**Given data:**
'''
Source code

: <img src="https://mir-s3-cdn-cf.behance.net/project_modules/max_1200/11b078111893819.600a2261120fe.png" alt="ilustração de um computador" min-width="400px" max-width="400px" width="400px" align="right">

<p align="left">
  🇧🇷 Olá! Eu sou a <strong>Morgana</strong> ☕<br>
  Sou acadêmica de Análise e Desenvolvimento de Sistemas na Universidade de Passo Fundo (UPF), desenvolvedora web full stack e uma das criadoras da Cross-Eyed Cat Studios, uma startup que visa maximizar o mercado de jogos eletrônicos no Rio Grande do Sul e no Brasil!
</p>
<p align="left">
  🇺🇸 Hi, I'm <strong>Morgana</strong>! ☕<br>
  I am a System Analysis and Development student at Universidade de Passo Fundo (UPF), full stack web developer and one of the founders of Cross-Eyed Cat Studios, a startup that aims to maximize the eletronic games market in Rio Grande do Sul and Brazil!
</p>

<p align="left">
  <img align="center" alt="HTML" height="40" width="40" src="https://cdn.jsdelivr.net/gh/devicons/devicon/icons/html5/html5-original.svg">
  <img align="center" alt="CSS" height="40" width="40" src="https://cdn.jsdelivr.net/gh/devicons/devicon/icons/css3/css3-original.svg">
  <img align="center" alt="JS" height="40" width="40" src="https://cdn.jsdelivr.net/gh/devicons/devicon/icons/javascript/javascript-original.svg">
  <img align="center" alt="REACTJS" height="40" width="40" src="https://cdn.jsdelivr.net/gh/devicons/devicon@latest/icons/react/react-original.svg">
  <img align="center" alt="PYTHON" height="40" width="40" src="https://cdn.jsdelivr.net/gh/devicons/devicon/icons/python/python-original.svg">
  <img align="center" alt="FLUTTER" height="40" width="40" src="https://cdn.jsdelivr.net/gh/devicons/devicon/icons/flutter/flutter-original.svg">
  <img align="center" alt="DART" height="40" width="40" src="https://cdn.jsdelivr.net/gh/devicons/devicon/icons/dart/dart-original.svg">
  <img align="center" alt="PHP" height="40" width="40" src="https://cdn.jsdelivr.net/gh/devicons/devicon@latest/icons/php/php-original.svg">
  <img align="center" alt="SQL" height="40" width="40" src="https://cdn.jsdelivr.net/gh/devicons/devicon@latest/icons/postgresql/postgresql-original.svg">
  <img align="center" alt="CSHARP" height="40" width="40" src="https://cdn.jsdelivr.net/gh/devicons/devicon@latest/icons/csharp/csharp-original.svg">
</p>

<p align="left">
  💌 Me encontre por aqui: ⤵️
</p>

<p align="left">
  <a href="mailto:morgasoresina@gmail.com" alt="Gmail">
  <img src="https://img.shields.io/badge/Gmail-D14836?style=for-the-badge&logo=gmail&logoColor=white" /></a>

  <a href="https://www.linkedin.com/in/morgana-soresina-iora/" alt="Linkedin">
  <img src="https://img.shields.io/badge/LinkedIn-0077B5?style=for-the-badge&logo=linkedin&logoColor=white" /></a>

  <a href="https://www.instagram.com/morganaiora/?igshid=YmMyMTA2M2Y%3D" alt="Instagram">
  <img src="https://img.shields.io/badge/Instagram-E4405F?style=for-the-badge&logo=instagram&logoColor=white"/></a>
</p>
'''
'''
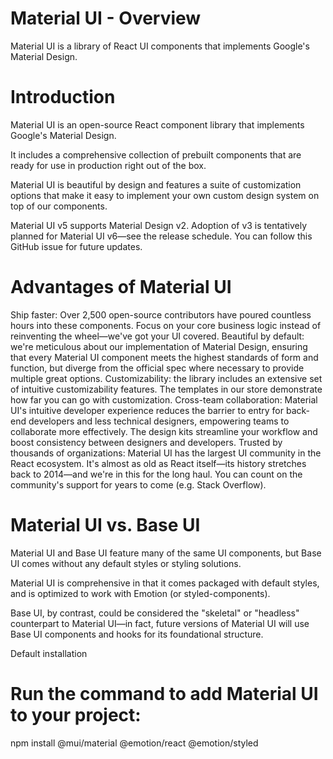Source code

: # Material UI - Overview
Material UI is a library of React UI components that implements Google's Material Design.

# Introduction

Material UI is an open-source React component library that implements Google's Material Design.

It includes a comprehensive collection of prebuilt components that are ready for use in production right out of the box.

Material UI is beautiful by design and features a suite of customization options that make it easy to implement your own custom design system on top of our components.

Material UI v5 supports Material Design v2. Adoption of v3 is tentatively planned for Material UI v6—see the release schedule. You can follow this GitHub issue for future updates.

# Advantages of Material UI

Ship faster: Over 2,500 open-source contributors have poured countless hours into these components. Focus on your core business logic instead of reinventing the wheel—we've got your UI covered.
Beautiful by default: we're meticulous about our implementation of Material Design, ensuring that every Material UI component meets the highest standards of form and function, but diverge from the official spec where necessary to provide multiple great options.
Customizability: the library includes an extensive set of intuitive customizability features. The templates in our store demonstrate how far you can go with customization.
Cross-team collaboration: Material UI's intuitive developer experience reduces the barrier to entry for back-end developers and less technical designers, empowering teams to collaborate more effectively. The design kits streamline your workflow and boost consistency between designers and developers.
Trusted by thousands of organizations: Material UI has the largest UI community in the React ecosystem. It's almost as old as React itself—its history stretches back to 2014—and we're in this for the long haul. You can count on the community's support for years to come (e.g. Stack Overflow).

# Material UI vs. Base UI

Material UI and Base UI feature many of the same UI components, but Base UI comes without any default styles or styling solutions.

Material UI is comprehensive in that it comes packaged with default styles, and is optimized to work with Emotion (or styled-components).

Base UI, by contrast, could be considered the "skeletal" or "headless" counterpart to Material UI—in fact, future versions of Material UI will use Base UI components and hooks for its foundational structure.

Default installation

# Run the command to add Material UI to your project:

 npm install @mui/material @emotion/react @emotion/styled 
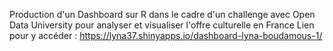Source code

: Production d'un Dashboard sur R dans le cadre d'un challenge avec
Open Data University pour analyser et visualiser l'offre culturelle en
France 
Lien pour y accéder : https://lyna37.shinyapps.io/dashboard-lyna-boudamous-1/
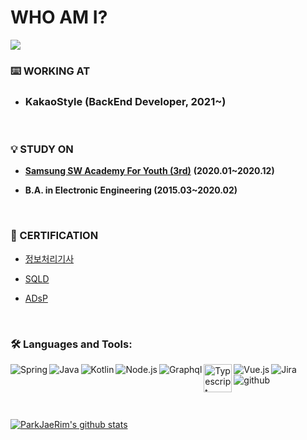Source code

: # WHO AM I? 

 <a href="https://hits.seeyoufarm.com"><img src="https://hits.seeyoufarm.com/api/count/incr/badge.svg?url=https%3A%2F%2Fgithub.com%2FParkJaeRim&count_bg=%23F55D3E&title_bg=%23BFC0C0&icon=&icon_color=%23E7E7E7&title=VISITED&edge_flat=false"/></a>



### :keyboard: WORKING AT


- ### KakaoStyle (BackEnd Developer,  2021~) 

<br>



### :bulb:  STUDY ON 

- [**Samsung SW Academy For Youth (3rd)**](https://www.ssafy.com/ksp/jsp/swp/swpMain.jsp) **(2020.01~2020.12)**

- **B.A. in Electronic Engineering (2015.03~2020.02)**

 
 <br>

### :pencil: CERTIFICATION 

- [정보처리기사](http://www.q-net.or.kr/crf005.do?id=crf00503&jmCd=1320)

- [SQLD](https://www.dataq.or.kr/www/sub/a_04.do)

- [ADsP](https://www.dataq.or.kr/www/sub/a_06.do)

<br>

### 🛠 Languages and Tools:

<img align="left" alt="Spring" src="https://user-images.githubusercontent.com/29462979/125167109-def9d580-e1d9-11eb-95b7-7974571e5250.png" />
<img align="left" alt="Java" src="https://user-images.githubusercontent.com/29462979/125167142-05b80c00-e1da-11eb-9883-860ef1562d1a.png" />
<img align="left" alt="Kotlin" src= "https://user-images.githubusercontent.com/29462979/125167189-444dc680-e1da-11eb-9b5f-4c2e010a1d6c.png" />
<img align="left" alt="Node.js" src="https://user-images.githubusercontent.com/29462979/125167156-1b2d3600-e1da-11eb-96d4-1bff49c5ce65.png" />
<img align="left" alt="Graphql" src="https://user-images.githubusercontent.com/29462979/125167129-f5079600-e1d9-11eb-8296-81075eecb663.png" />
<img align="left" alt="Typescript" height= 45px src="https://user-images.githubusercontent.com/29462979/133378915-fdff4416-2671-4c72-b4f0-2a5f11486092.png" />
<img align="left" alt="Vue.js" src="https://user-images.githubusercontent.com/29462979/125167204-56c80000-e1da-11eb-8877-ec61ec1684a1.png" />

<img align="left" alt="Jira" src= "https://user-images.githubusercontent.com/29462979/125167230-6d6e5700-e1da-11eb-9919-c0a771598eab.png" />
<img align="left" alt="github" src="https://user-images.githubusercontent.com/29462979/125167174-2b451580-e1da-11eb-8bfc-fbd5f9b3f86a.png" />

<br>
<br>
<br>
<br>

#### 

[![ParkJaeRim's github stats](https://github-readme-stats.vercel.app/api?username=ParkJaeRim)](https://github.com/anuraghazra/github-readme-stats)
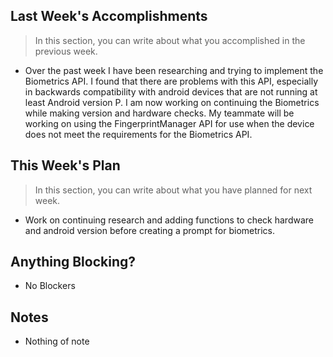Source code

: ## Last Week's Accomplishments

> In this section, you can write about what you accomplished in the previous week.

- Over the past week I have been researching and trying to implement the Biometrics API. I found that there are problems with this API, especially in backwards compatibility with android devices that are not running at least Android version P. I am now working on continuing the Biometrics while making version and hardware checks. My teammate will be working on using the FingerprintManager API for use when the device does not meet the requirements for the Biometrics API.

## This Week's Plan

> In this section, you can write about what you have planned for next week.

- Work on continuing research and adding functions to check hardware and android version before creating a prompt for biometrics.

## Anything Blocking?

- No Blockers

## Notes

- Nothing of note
'''
'''
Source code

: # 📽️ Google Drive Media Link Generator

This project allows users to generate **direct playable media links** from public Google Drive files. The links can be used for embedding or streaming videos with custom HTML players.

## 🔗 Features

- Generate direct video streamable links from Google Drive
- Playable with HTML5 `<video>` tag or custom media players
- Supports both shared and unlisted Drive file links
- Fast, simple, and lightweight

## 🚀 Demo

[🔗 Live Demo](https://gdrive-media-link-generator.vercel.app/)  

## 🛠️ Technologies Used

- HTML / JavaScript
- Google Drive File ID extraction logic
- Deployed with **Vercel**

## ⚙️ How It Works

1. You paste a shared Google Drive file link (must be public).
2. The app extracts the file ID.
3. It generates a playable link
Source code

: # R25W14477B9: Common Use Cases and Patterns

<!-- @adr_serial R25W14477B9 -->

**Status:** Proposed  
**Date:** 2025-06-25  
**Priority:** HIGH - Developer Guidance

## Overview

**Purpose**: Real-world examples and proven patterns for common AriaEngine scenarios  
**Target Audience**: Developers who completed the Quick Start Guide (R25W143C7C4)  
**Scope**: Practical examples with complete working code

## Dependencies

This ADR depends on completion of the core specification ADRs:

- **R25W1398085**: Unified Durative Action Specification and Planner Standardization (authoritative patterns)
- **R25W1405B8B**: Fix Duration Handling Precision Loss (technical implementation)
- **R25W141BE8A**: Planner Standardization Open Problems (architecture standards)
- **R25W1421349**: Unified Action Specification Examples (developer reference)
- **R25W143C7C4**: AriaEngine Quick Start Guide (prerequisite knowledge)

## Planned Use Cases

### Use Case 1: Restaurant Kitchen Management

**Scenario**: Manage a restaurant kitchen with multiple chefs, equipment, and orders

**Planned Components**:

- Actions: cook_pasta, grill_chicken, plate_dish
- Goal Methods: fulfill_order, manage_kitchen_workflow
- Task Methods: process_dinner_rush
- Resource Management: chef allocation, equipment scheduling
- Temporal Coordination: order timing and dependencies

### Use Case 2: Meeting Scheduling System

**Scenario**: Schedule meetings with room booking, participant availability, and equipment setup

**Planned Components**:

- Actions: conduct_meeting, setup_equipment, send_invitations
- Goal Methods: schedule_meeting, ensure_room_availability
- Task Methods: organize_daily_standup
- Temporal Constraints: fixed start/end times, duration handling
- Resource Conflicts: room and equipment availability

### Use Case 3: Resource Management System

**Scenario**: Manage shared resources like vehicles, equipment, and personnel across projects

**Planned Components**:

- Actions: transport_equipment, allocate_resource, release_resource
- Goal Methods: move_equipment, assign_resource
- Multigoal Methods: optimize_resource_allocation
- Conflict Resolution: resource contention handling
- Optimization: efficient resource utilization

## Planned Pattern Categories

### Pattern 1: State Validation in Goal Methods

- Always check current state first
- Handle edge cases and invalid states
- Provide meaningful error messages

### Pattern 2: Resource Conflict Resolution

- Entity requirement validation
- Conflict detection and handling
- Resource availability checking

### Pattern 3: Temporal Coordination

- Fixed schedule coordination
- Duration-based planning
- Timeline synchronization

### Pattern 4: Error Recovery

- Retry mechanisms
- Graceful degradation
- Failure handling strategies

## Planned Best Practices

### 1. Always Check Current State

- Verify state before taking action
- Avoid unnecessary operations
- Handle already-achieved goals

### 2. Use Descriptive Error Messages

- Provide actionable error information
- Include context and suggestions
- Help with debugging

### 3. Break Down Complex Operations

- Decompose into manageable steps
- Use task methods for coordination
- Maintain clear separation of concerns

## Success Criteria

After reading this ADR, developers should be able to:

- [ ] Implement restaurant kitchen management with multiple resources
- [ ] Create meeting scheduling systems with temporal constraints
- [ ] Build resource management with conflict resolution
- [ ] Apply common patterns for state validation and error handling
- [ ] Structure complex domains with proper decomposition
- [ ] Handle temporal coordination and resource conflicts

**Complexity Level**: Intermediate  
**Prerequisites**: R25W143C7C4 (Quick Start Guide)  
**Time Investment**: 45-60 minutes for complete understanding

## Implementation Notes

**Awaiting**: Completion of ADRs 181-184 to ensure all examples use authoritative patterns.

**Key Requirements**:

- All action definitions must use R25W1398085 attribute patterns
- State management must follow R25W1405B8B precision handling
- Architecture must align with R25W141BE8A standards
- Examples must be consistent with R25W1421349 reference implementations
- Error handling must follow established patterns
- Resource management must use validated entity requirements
'''
**Task item:** The expected result is every line above containing the string "your".

**Solved exercise:**
Material UI is beautiful by design and features a suite of customization options that make it easy to implement your own custom design system on top of our components.
Ship faster: Over 2,500 open-source contributors have poured countless hours into these components. Focus on your core business logic instead of reinventing the wheel—we've got your UI covered.
Cross-team collaboration: Material UI's intuitive developer experience reduces the barrier to entry for back-end developers and less technical designers, empowering teams to collaborate more effectively. The design kits streamline your workflow and boost consistency between designers and developers.
# Run the command to add Material UI to your project:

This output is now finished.